With a gravitational filter, he finally sees the invisible become visible. The immense sun appears nearby, a gray-black blot in the absolute darkness.

The Wau has never considered himself at the summit of humanity, measuring the efforts made to become better rather than any absolute position-but here, faced with this work impossible even to imagine within the narrow space of human potential, he feels like an insect wandering through a cathedral, incapable of grasping where he is. A project incomprehensible in all its dimensions. The energy harvested from an entire galaxy, diverted to power the inverted Tower of Babel on Caliban ... if this wasn’t a Rifle, if it wasn’t the Rifle, then what was it? And he begins to imagine a giant reset button for the universe, a way to tear it open and go into the parallel universes seen by the Owls-or even to escape the five-odd dimensions of our reality to address the Blind Gods.

“Strictly impossible,” the Transient had said when the Wau asked him whether the Aleph had encountered those entities they themselves worshipped as their true gods, whose reality they affirmed. Could the Transients have encapsulated an entire galaxy like this? The Wau couldn’t bring himself to believe it.

There’s a protrusion on the sphere. To visualize the scale, one must remember that a star is on average a hundred times larger than a planet like Earth, and that this shell, several thousand kilometers away from the star, is even larger. As he approaches the protrusion, the Wau understands that it is an opening ... in fact, the Halcyon struggles against the solar winds and the intense radiation escaping from it. On top of the heat, if the Wau didn’t have his armor, he would have been vaporized. Without the multiple heterogeneous layers of Kentrochalque, all the electronics would be out of order. In truth, these special protections seemed perfectly suited to such a trial ... as if the designers of the Armor had known he would be here one day.

The opening is a hangar several hundred kilometers high ... a speck on the Dyson sphere, but a titan’s construction for an advanced civilization. It is completely empty. The Halcyon, an insect in this immense house, advances several thousand kilometers in length to see an intense light-a column of vertical white light emerging from a shaft: the only safety valve for the colossal pressures generated by the star.

Many expeditions have approached suns or exotic hyperstars. The mythical Earth’s sun has been the most studied, but it is fairly “ordinary”-bearing in mind that ordinariness holds many marvelous and unsuspected elements.

In ordinary stars, there is so much space that sentient forms of life-that is, possessing intelligence equivalent to animals-are born and evolve: simple clouds of fluctuating molecules, but fully alive.

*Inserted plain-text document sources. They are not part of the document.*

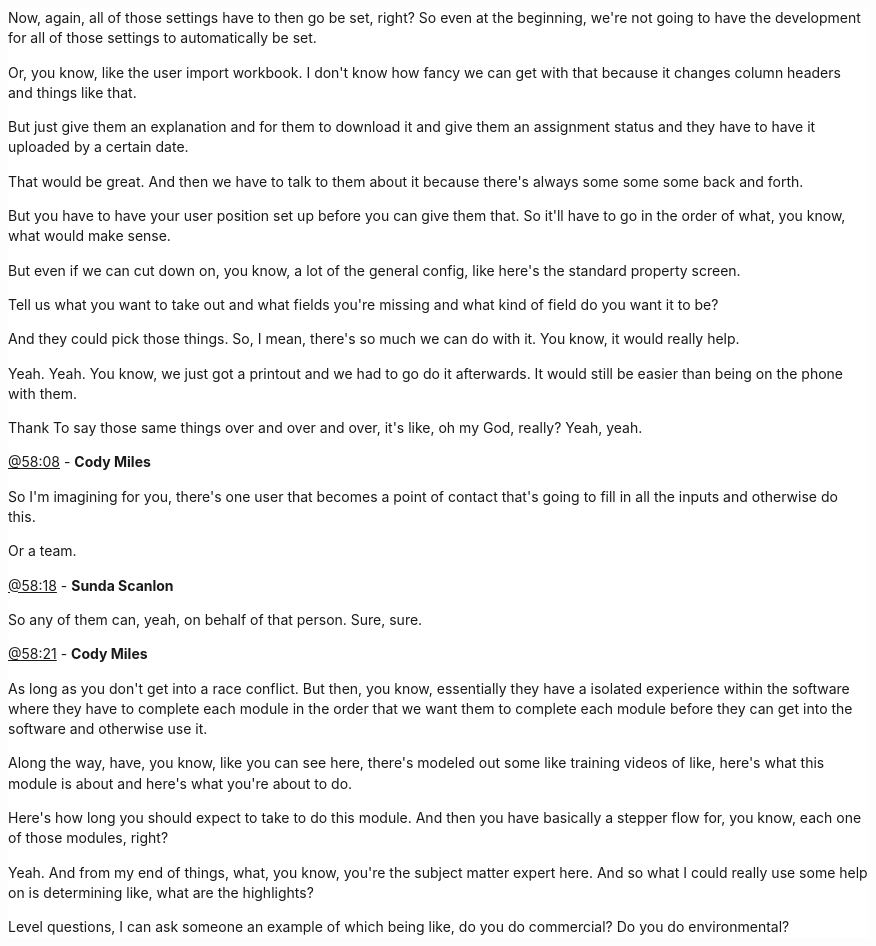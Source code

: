 Now, again, all of those settings have to then go be set, right? So even at the beginning, we're not going to have the development for all of those settings to automatically be set.

Or, you know, like the user import workbook. I don't know how fancy we can get with that because it changes column headers and things like that.

But just give them an explanation and for them to download it and give them an assignment status and they have to have it uploaded by a certain date.

That would be great. And then we have to talk to them about it because there's always some some some back and forth.

But you have to have your user position set up before you can give them that. So it'll have to go in the order of what, you know, what would make sense.

But even if we can cut down on, you know, a lot of the general config, like here's the standard property screen.

Tell us what you want to take out and what fields you're missing and what kind of field do you want it to be?

And they could pick those things. So, I mean, there's so much we can do with it. You know, it would really help.

Yeah. Yeah. You know, we just got a printout and we had to go do it afterwards. It would still be easier than being on the phone with them.

Thank To say those same things over and over and over, it's like, oh my God, really? Yeah, yeah.

[@58:08](https://fathom.video/share/ydVjDAqtbPvBS9hyzu3JBffd6SkBzbJi?timestamp=3488.44) \- **Cody Miles**

So I'm imagining for you, there's one user that becomes a point of contact that's going to fill in all the inputs and otherwise do this.

Or a team.

[@58:18](https://fathom.video/share/ydVjDAqtbPvBS9hyzu3JBffd6SkBzbJi?timestamp=3498.34) \- **Sunda Scanlon**

So any of them can, yeah, on behalf of that person. Sure, sure.

[@58:21](https://fathom.video/share/ydVjDAqtbPvBS9hyzu3JBffd6SkBzbJi?timestamp=3501.42) \- **Cody Miles**

As long as you don't get into a race conflict. But then, you know, essentially they have a isolated experience within the software where they have to complete each module in the order that we want them to complete each module before they can get into the software and otherwise use it.

Along the way, have, you know, like you can see here, there's modeled out some like training videos of like, here's what this module is about and here's what you're about to do.

Here's how long you should expect to take to do this module. And then you have basically a stepper flow for, you know, each one of those modules, right?

Yeah. And from my end of things, what, you know, you're the subject matter expert here. And so what I could really use some help on is determining like, what are the highlights?

Level questions, I can ask someone an example of which being like, do you do commercial? Do you do environmental?
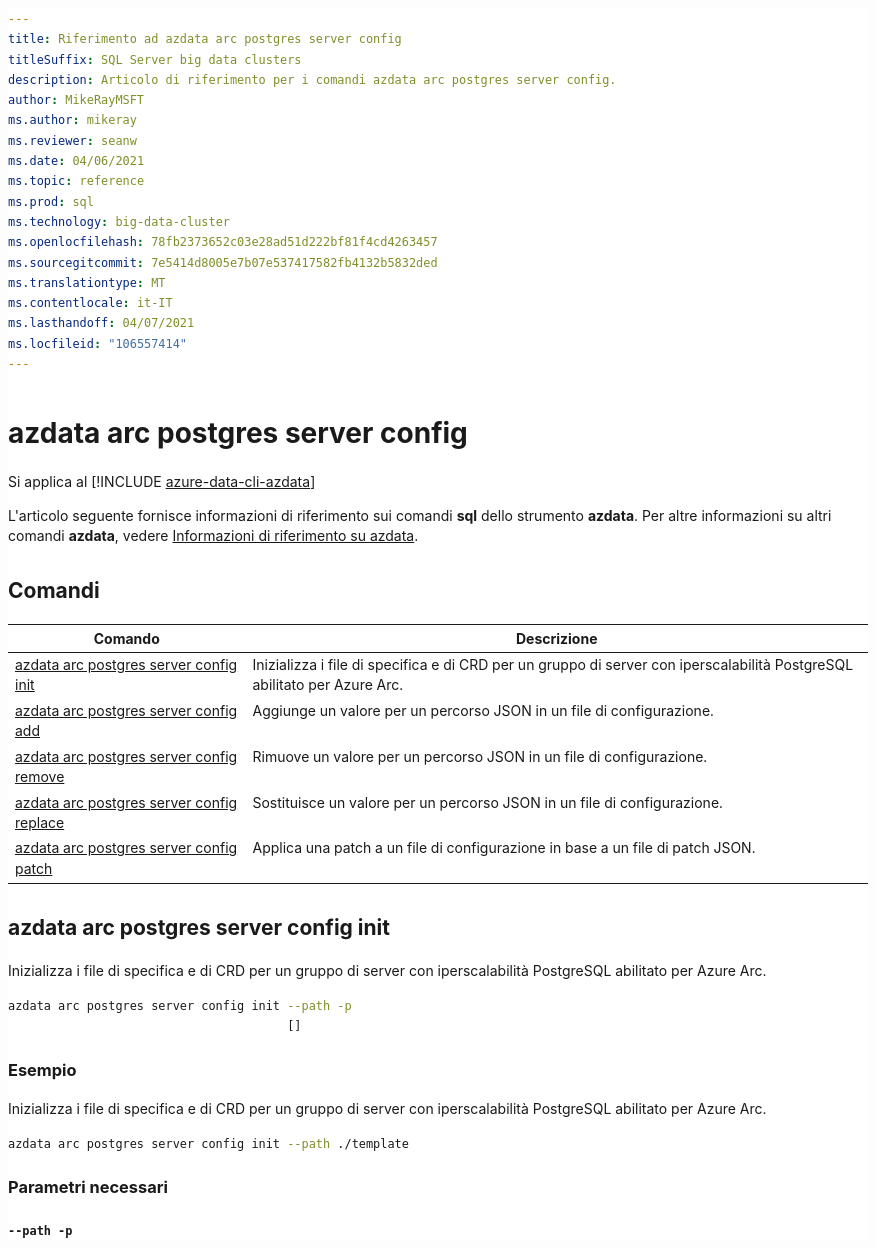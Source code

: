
 ```yaml
---
title: Riferimento ad azdata arc postgres server config
titleSuffix: SQL Server big data clusters
description: Articolo di riferimento per i comandi azdata arc postgres server config.
author: MikeRayMSFT
ms.author: mikeray
ms.reviewer: seanw
ms.date: 04/06/2021
ms.topic: reference
ms.prod: sql
ms.technology: big-data-cluster
ms.openlocfilehash: 78fb2373652c03e28ad51d222bf81f4cd4263457
ms.sourcegitcommit: 7e5414d8005e7b07e537417582fb4132b5832ded
ms.translationtype: MT
ms.contentlocale: it-IT
ms.lasthandoff: 04/07/2021
ms.locfileid: "106557414"
---
```

# <a name="azdata-arc-postgres-server-config"></a>azdata arc postgres server config

Si applica al [!INCLUDE [azure-data-cli-azdata](../../includes/azure-data-cli-azdata.md)]

L'articolo seguente fornisce informazioni di riferimento sui comandi **sql** dello strumento **azdata**. Per altre informazioni su altri comandi **azdata**, vedere [Informazioni di riferimento su azdata](reference-azdata.md).

## <a name="commands"></a>Comandi

|Comando|Descrizione|
| --- | --- |
[azdata arc postgres server config init](#azdata-arc-postgres-server-config-init) | Inizializza i file di specifica e di CRD per un gruppo di server con iperscalabilità PostgreSQL abilitato per Azure Arc.
[azdata arc postgres server config add](#azdata-arc-postgres-server-config-add) | Aggiunge un valore per un percorso JSON in un file di configurazione.
[azdata arc postgres server config remove](#azdata-arc-postgres-server-config-remove) | Rimuove un valore per un percorso JSON in un file di configurazione.
[azdata arc postgres server config replace](#azdata-arc-postgres-server-config-replace) | Sostituisce un valore per un percorso JSON in un file di configurazione.
[azdata arc postgres server config patch](#azdata-arc-postgres-server-config-patch) | Applica una patch a un file di configurazione in base a un file di patch JSON.
## <a name="azdata-arc-postgres-server-config-init"></a>azdata arc postgres server config init
Inizializza i file di specifica e di CRD per un gruppo di server con iperscalabilità PostgreSQL abilitato per Azure Arc.
```bash
azdata arc postgres server config init --path -p 
                                       []
```
### <a name="examples"></a>Esempio
Inizializza i file di specifica e di CRD per un gruppo di server con iperscalabilità PostgreSQL abilitato per Azure Arc.
```bash
azdata arc postgres server config init --path ./template
```
### <a name="required-parameters"></a>Parametri necessari
#### `--path -p`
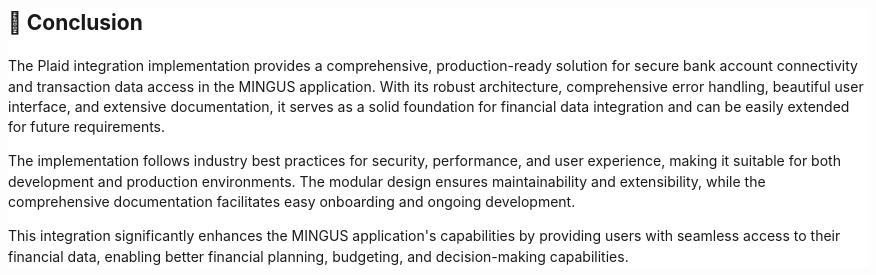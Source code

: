 ## 🎉 Conclusion

The Plaid integration implementation provides a comprehensive, production-ready solution for secure bank account connectivity and transaction data access in the MINGUS application. With its robust architecture, comprehensive error handling, beautiful user interface, and extensive documentation, it serves as a solid foundation for financial data integration and can be easily extended for future requirements.

The implementation follows industry best practices for security, performance, and user experience, making it suitable for both development and production environments. The modular design ensures maintainability and extensibility, while the comprehensive documentation facilitates easy onboarding and ongoing development.

This integration significantly enhances the MINGUS application's capabilities by providing users with seamless access to their financial data, enabling better financial planning, budgeting, and decision-making capabilities.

By accident, their intelligence sometimes multiplies and gives rise to societies and civilizations of a sophistication difficult for us to understand due to their difference. The Transients explain that these life forms too are destined to have an After and to join them. There are even religious movements-or human and Xeno psychoses-that consider stellar intelligences the only true ones, and that those born on planets, in deep space, or from quantum vacuum fluctuations are accidental scum, unworthy of attaining eternity.